» **Work to complete**:
Below are some records. Write out exactly their lines from the one with "<!-- any general" through the one with "3. Python file, put in the import_py folder", and leave the pictures behind.

Items from a data source
•••••

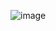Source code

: ![image](https://github.com/dinhnhatbang/vuontuc/assets/17607247/5fae6c5f-8ffc-4b36-aa9b-53c7fc8fbfd7)
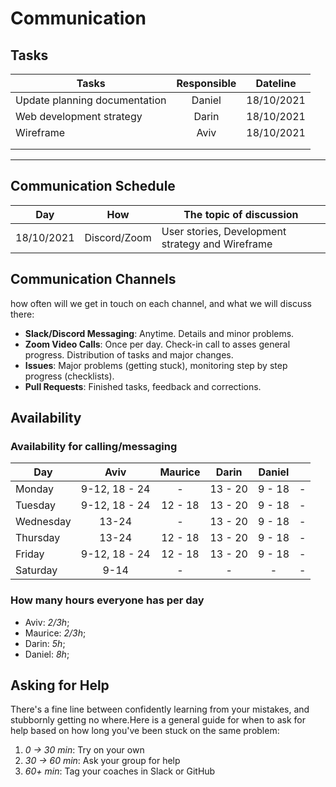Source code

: # Communication

## Tasks

| Tasks                         | Responsible |  Dateline  |
| ----------------------------- | :---------: | :--------: |
| Update planning documentation |   Daniel    | 18/10/2021 |
| Web development strategy      |    Darin    | 18/10/2021 |
| Wireframe                     |    Aviv     | 18/10/2021 |
|                               |             |            |
|                               |             |            |

<!-- any general rules you'd like to set for your group? -->

---

## Communication Schedule

| Day        |     How      | The topic of discussion                          |
| ---------- | :----------: | ------------------------------------------------ |
| 18/10/2021 | Discord/Zoom | User stories, Development strategy and Wireframe |

## Communication Channels

how often will we get in touch on each channel, and what we will discuss there:

- **Slack/Discord Messaging**: Anytime. Details and minor problems.
- **Zoom Video Calls**: Once per day. Check-in call to asses general progress.
  Distribution of tasks and major changes.
- **Issues**: Major problems (getting stuck), monitoring step by step progress
  (checklists).
- **Pull Requests**: Finished tasks, feedback and corrections.

## Availability

### Availability for calling/messaging

| Day       |    Aviv    | Maurice |  Darin  | Daniel |     |
| --------- | :--------: | :-----: | :-----: | :----: | :-: |
| Monday    | 9-12, 18 - 24 |    -    | 13 - 20 | 9 - 18 |  -  |
| Tuesday   | 9-12, 18 - 24 | 12 - 18 | 13 - 20 | 9 - 18 |  -  |
| Wednesday | 13-24 |    -    | 13 - 20 | 9 - 18 |  -  |
| Thursday  | 13-24 | 12 - 18 | 13 - 20 | 9 - 18 |  -  |
| Friday    | 9-12, 18 - 24 | 12 - 18 | 13 - 20 | 9 - 18 |  -  |
| Saturday  |    9-14    |    -    |    -    |   -    |  -  |

### How many hours everyone has per day

- Aviv: _2/3h_;
- Maurice: _2/3h_;
- Darin: _5h_;
- Daniel: _8h_;

## Asking for Help

There's a fine line between confidently learning from your mistakes, and
stubbornly getting no where.Here is a general guide for when to ask for help
based on how long you've been stuck on the same problem:

1. _0 -> 30 min_: Try on your own
2. _30 -> 60 min_: Ask your group for help
3. _60+ min_: Tag your coaches in Slack or GitHub
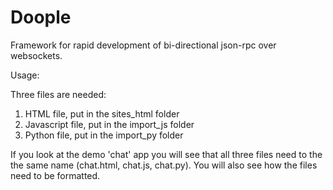 Doople
=============

Framework for rapid development of bi-directional json-rpc over websockets.

Usage:

Three files are needed:

1. HTML file, put in the sites_html folder
2. Javascript file, put in the import_js folder
3. Python file, put in the import_py folder

If you look at the demo 'chat' app you will see that all three files need to the the same name (chat.html, chat.js, chat.py). You will also see how the files need to be formatted.
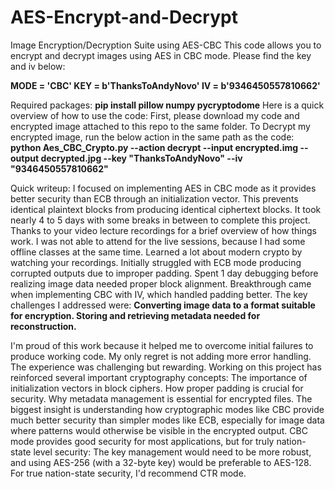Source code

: # AES-Encrypt-and-Decrypt
Image Encryption/Decryption Suite using AES-CBC
This code allows you to encrypt and decrypt images using AES in CBC mode. Please find the key and iv below:

**MODE = 'CBC'
KEY = b'ThanksToAndyNovo'
IV = b'9346450557810662'**

Required packages: **pip install pillow numpy pycryptodome**
Here is a quick overview of how to use the code:
First, please download my code and encrypted image attached to this repo to the same folder.
To Decrypt my encrypted image, run the below action in the same path as the code: 
**python Aes_CBC_Crypto.py --action decrypt --input encrypted.img --output decrypted.jpg --key "ThanksToAndyNovo" --iv "9346450557810662"**

Quick writeup:
I focused on implementing AES in CBC mode as it provides better security than ECB through an initialization vector. This prevents identical plaintext blocks from producing identical ciphertext blocks.
It took nearly 4 to 5 days with some breaks in between to complete this project. Thanks to your video lecture recordings for a brief overview of how things work. I was not able to attend for the live sessions, because I had some offline classes at the same time. Learned a lot about modern crypto by watching your recordings.
Initially struggled with ECB mode producing corrupted outputs due to improper padding. Spent 1 day debugging before realizing image data needed proper block alignment. Breakthrough came when implementing CBC with IV, which handled padding better.
The key challenges I addressed were:
**Converting image data to a format suitable for encryption.
Storing and retrieving metadata needed for reconstruction.**

I'm proud of this work because it helped me to overcome initial failures to produce working code. My only regret is not adding more error handling. The experience was challenging but rewarding.
Working on this project has reinforced several important cryptography concepts:
The importance of initialization vectors in block ciphers.
How proper padding is crucial for security.
Why metadata management is essential for encrypted files.
The biggest insight is understanding how cryptographic modes like CBC provide much better security than simpler modes like ECB, especially for image data where patterns would otherwise be visible in the encrypted output.
CBC mode provides good security for most applications, but for truly nation-state level security: The key management would need to be more robust, and using AES-256 (with a 32-byte key) would be preferable to AES-128. For true nation-state security, I'd recommend CTR mode.
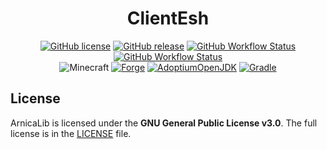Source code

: <h1 align="center">ClientEsh</h1>

<div align="center">

[![GitHub license](https://img.shields.io/github/license/auioc/clientesh-mcmod?style=flat-square)](/LICENSE)
[![GitHub release](https://img.shields.io/github/v/release/auioc/clientesh-mcmod?style=flat-square)](https://github.com/auioc/clientesh-mcmod/releases/latest)
[![GitHub Workflow Status](https://img.shields.io/github/workflow/status/auioc/clientesh-mcmod/auto-release?label=release%20build&style=flat-square)](https://github.com/auioc/clientesh-mcmod/actions/workflows/auto-release.yml)
[![GitHub Workflow Status](https://img.shields.io/github/workflow/status/auioc/clientesh-mcmod/dev-build?label=dev%20build&style=flat-square)](https://github.com/auioc/clientesh-mcmod/actions/workflows/dev-build.yml)
<br/>
![Minecraft](https://img.shields.io/static/v1?label=Minecraft&message=1.18.2&color=00aa00&style=flat-square)
[![Forge](https://img.shields.io/static/v1?label=Forge&message=40.1.0&color=e04e14&logo=Conda-Forge&style=flat-square)](http://files.minecraftforge.net/net/minecraftforge/forge/index_1.18.2.html)
[![AdoptiumOpenJDK](https://img.shields.io/static/v1?label=AdoptiumOpenJDK&message=17.0.4%2B8&color=brightgreen&logo=java&style=flat-square)](https://adoptium.net)
[![Gradle](https://img.shields.io/static/v1?label=Gradle&message=7.3&color=brightgreen&logo=gradle&style=flat-square)](https://docs.gradle.org/7.3/release-notes.html)

</div>

## License

ArnicaLib is licensed under the **GNU General Public License v3.0**.
The full license is in the [LICENSE](/LICENSE) file.
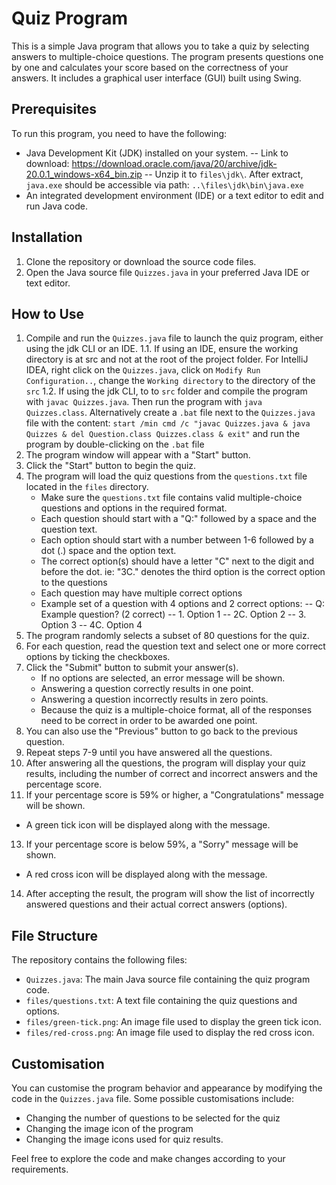 # Quiz Program

This is a simple Java program that allows you to take a quiz by selecting answers to multiple-choice questions. The program presents questions one by one and calculates your score based on the correctness of your answers. It includes a graphical user interface (GUI) built using Swing.

## Prerequisites

To run this program, you need to have the following:

- Java Development Kit (JDK) installed on your system.
-- Link to download: https://download.oracle.com/java/20/archive/jdk-20.0.1_windows-x64_bin.zip
-- Unzip it to `files\jdk\`. After extract, `java.exe` should be accessible via path: `..\files\jdk\bin\java.exe`
- An integrated development environment (IDE) or a text editor to edit and run Java code.

## Installation

1. Clone the repository or download the source code files.
2. Open the Java source file `Quizzes.java` in your preferred Java IDE or text editor.

## How to Use

1. Compile and run the `Quizzes.java` file to launch the quiz program, either using the jdk CLI or an IDE. 
1.1. If using an IDE, ensure the working directory is at src and not at the root of the project folder. For IntelliJ IDEA, right click on the `Quizzes.java`, click on `Modify Run Configuration..`, change the `Working directory` to the directory of the `src`
1.2. If using the jdk CLI, to to `src` folder and compile the program with `javac Quizzes.java`. Then run the program with `java Quizzes.class`. Alternatively create a `.bat` file next to the `Quizzes.java` file with the content: `start /min cmd /c "javac Quizzes.java & java Quizzes & del Question.class Quizzes.class & exit"` and run the program by double-clicking on the `.bat` file
3. The program window will appear with a "Start" button.
4. Click the "Start" button to begin the quiz.
5. The program will load the quiz questions from the `questions.txt` file located in the `files` directory.
   - Make sure the `questions.txt` file contains valid multiple-choice questions and options in the required format.
   - Each question should start with a "Q:" followed by a space and the question text.
   - Each option should start with a number between 1-6 followed by a dot (.) space and the option text.
   - The correct option(s) should have a letter "C" next to the digit and before the dot. ie: "3C." denotes the third option is the correct option to the questions
   - Each question may have multiple correct options
   - Example set of a question with 4 options and 2 correct options:
   -- Q: Example question? (2 correct)
   -- 1. Option 1
   -- 2C. Option 2
   -- 3. Option 3
   -- 4C. Option 4
6. The program randomly selects a subset of 80 questions for the quiz.
7. For each question, read the question text and select one or more correct options by ticking the checkboxes.
8. Click the "Submit" button to submit your answer(s).
   - If no options are selected, an error message will be shown.
   - Answering a question correctly results in one point.
   - Answering a question incorrectly results in zero points.
   - Because the quiz is a multiple-choice format, all of the responses need to be correct in order to be awarded one point.
9. You can also use the "Previous" button to go back to the previous question.
10. Repeat steps 7-9 until you have answered all the questions.
11. After answering all the questions, the program will display your quiz results, including the number of correct and incorrect answers and the percentage score.
12. If your percentage score is 59% or higher, a "Congratulations" message will be shown.
   - A green tick icon will be displayed along with the message.
13. If your percentage score is below 59%, a "Sorry" message will be shown.
   - A red cross icon will be displayed along with the message.
14. After accepting the result, the program will show the list of incorrectly answered questions and their actual correct answers (options).

## File Structure

The repository contains the following files:

- `Quizzes.java`: The main Java source file containing the quiz program code.
- `files/questions.txt`: A text file containing the quiz questions and options.
- `files/green-tick.png`: An image file used to display the green tick icon.
- `files/red-cross.png`: An image file used to display the red cross icon.

## Customisation

You can customise the program behavior and appearance by modifying the code in the `Quizzes.java` file. Some possible customisations include:

- Changing the number of questions to be selected for the quiz
- Changing the image icon of the program
- Changing the image icons used for quiz results.

Feel free to explore the code and make changes according to your requirements.
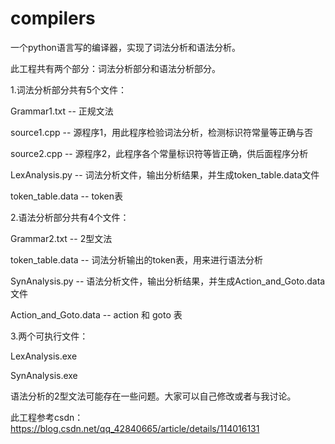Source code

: # compilers
一个python语言写的编译器，实现了词法分析和语法分析。


此工程共有两个部分：词法分析部分和语法分析部分。


1.词法分析部分共有5个文件：


Grammar1.txt -- 正规文法


source1.cpp -- 源程序1，用此程序检验词法分析，检测标识符常量等正确与否


source2.cpp -- 源程序2，此程序各个常量标识符等皆正确，供后面程序分析


LexAnalysis.py -- 词法分析文件，输出分析结果，并生成token_table.data文件


token_table.data -- token表


2.语法分析部分共有4个文件：


Grammar2.txt -- 2型文法


token_table.data -- 词法分析输出的token表，用来进行语法分析


SynAnalysis.py -- 语法分析文件，输出分析结果，并生成Action_and_Goto.data文件


Action_and_Goto.data -- action 和 goto 表


3.两个可执行文件：


LexAnalysis.exe


SynAnalysis.exe


语法分析的2型文法可能存在一些问题。大家可以自己修改或者与我讨论。


此工程参考csdn：  https://blog.csdn.net/qq_42840665/article/details/114016131

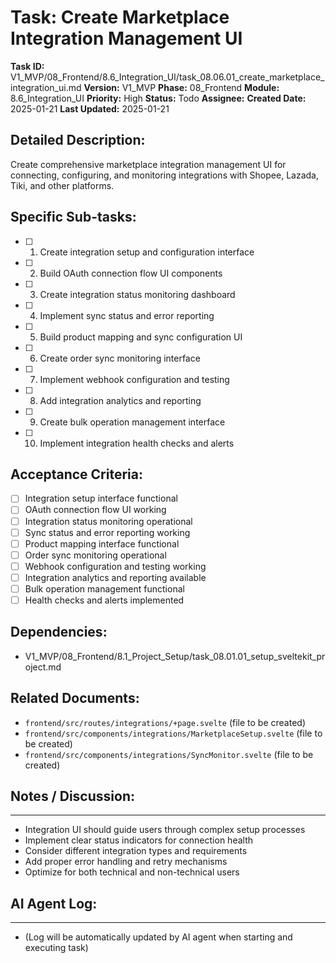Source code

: # Task: Create Marketplace Integration Management UI

**Task ID:** V1_MVP/08_Frontend/8.6_Integration_UI/task_08.06.01_create_marketplace_integration_ui.md
**Version:** V1_MVP
**Phase:** 08_Frontend
**Module:** 8.6_Integration_UI
**Priority:** High
**Status:** Todo
**Assignee:**
**Created Date:** 2025-01-21
**Last Updated:** 2025-01-21

## Detailed Description:
Create comprehensive marketplace integration management UI for connecting, configuring, and monitoring integrations with Shopee, Lazada, Tiki, and other platforms.

## Specific Sub-tasks:
- [ ] 1. Create integration setup and configuration interface
- [ ] 2. Build OAuth connection flow UI components
- [ ] 3. Create integration status monitoring dashboard
- [ ] 4. Implement sync status and error reporting
- [ ] 5. Build product mapping and sync configuration UI
- [ ] 6. Create order sync monitoring interface
- [ ] 7. Implement webhook configuration and testing
- [ ] 8. Add integration analytics and reporting
- [ ] 9. Create bulk operation management interface
- [ ] 10. Implement integration health checks and alerts

## Acceptance Criteria:
- [ ] Integration setup interface functional
- [ ] OAuth connection flow UI working
- [ ] Integration status monitoring operational
- [ ] Sync status and error reporting working
- [ ] Product mapping interface functional
- [ ] Order sync monitoring operational
- [ ] Webhook configuration and testing working
- [ ] Integration analytics and reporting available
- [ ] Bulk operation management functional
- [ ] Health checks and alerts implemented

## Dependencies:
- V1_MVP/08_Frontend/8.1_Project_Setup/task_08.01.01_setup_sveltekit_project.md

## Related Documents:
- `frontend/src/routes/integrations/+page.svelte` (file to be created)
- `frontend/src/components/integrations/MarketplaceSetup.svelte` (file to be created)
- `frontend/src/components/integrations/SyncMonitor.svelte` (file to be created)

## Notes / Discussion:
---
* Integration UI should guide users through complex setup processes
* Implement clear status indicators for connection health
* Consider different integration types and requirements
* Add proper error handling and retry mechanisms
* Optimize for both technical and non-technical users

## AI Agent Log:
---
* (Log will be automatically updated by AI agent when starting and executing task)

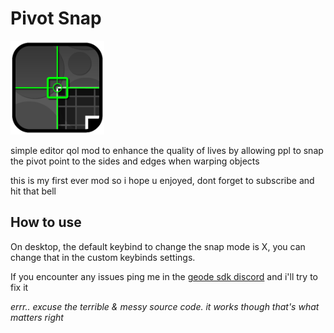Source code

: # Pivot Snap

<img src="logo.png" width="150" alt="the mod's logo" />

simple editor qol mod to enhance the quality of lives by allowing ppl to snap the pivot point to the sides and edges when warping objects

this is my first ever mod so i hope u enjoyed, dont forget to subscribe and hit that bell

## How to use
On desktop, the default keybind to change the snap mode is X, you can change that in the custom keybinds settings.

If you encounter any issues ping me in the [geode sdk discord](discord.gg/geode) and i'll try to fix it


*errr.. excuse the terrible & messy source code. it works though that's what matters right*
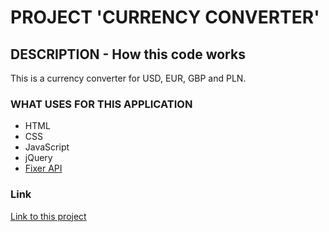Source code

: # PROJECT 'CURRENCY CONVERTER'

## DESCRIPTION - How this code works

This is a currency converter for USD, EUR, GBP and PLN.

### WHAT USES FOR THIS APPLICATION

- HTML<br>
- CSS<br>
- JavaScript<br>
- jQuery<br>
- [Fixer API](https://fixer.io/)

### Link

[Link to this project](https://hajczek.github.io/currency_convertter/)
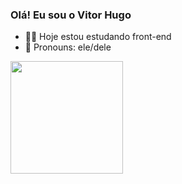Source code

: ### Olá! Eu sou o Vitor Hugo

- 🐱‍💻 Hoje estou estudando front-end
- 🙂 Pronouns: ele/dele

<div> 
  <a href="https://github.com/VitinBF/github-readme-stats">
  <img height="180cm" src="https://github-readme-stats.vercel.app/api/top-langs/?username=VitinBF&layout=compact"/>
</div>
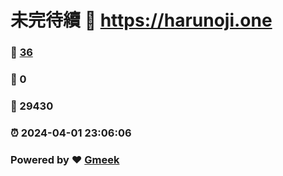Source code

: # 未完待續 :link: https://harunoji.one 
### :page_facing_up: [36](https://harunoji.one/tag.html) 
### :speech_balloon: 0 
### :hibiscus: 29430 
### :alarm_clock: 2024-04-01 23:06:06 
### Powered by :heart: [Gmeek](https://github.com/Meekdai/Gmeek)
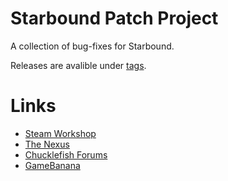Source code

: # Starbound Patch Project

A collection of bug-fixes for Starbound.

Releases are avalible under [tags](https://github.com/jss2a98aj/Starbound-Patch-Project/tags).

# Links

- [Steam Workshop](https://steamcommunity.com/sharedfiles/filedetails/?id=1543219534)
- [The Nexus](https://www.nexusmods.com/starbound/mods/842)
- [Chucklefish Forums](https://community.playstarbound.com/resources/starbound-patch-project.5894)
- [GameBanana](https://gamebanana.com/mods/396904)
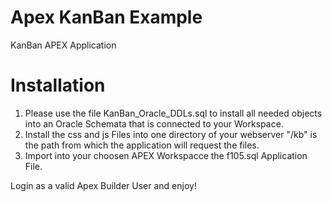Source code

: # Apex KanBan Example

KanBan APEX Application

# Installation

1. Please use the file KanBan_Oracle_DDLs.sql to install all needed objects into an Oracle Schemata that is connected to your Workspace.
2. Install the css and js Files into one directory of your webserver "/kb" is the path from which the application will request the files.
3. Import into your choosen APEX Workspacce the f105.sql Application File.

Login as a valid Apex Builder User and enjoy!

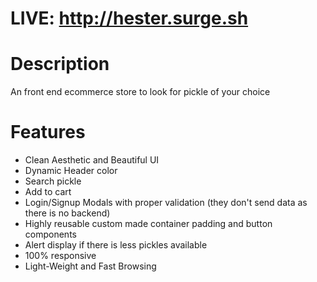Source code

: # LIVE: http://hester.surge.sh
# Description
An front end ecommerce store to look for pickle of your choice
# Features
- Clean Aesthetic and Beautiful UI
- Dynamic Header color
- Search pickle
- Add to cart
- Login/Signup Modals with proper validation (they don't send data as there is no backend)
- Highly reusable custom made container padding and button components
- Alert display if there is less pickles available 
- 100% responsive
- Light-Weight and Fast Browsing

•••••

» **Response to the task**:
<!-- any general rules you'd like to set for your group? -->

---

## Communication Schedule

| Day        |     How      | The topic of discussion                          |
| ---------- | :----------: | ------------------------------------------------ |
| 18/10/2021 | Discord/Zoom | User stories, Development strategy and Wireframe |

## Communication Channels

how often will we get in touch on each channel, and what we will discuss there:

- **Slack/Discord Messaging**: Anytime. Details and minor problems.
- **Zoom Video Calls**: Once per day. Check-in call to asses general progress.
  Distribution of tasks and major changes.
- **Issues**: Major problems (getting stuck), monitoring step by step progress
  (checklists).
- **Pull Requests**: Finished tasks, feedback and corrections.

## Availability

### Availability for calling/messaging

| Day       |    Aviv    | Maurice |  Darin  | Daniel |     |
| --------- | :--------: | :-----: | :-----: | :----: | :-: |
| Monday    | 9-12, 18 - 24 |    -    | 13 - 20 | 9 - 18 |  -  |
| Tuesday   | 9-12, 18 - 24 | 12 - 18 | 13 - 20 | 9 - 18 |  -  |
| Wednesday | 13-24 |    -    | 13 - 20 | 9 - 18 |  -  |
| Thursday  | 13-24 | 12 - 18 | 13 - 20 | 9 - 18 |  -  |
| Friday    | 9-12, 18 - 24 | 12 - 18 | 13 - 20 | 9 - 18 |  -  |
| Saturday  |    9-14    |    -    |    -    |   -    |  -  |

### How many hours everyone has per day

- Aviv: _2/3h_;
- Maurice: _2/3h_;
- Darin: _5h_;
- Daniel: _8h_;

## Asking for Help

There's a fine line between confidently learning from your mistakes, and
stubbornly getting no where.Here is a general guide for when to ask for help
based on how long you've been stuck on the same problem:

1. _0 -> 30 min_: Try on your own
2. _30 -> 60 min_: Ask your group for help
3. _60+ min_: Tag your coaches in Slack or GitHub
 Doople
=============

Framework for rapid development of bi-directional json-rpc over websockets.

Usage:

Three files are needed:

1. HTML file, put in the sites_html folder
2. Javascript file, put in the import_js folder
3. Python file, put in the import_py folder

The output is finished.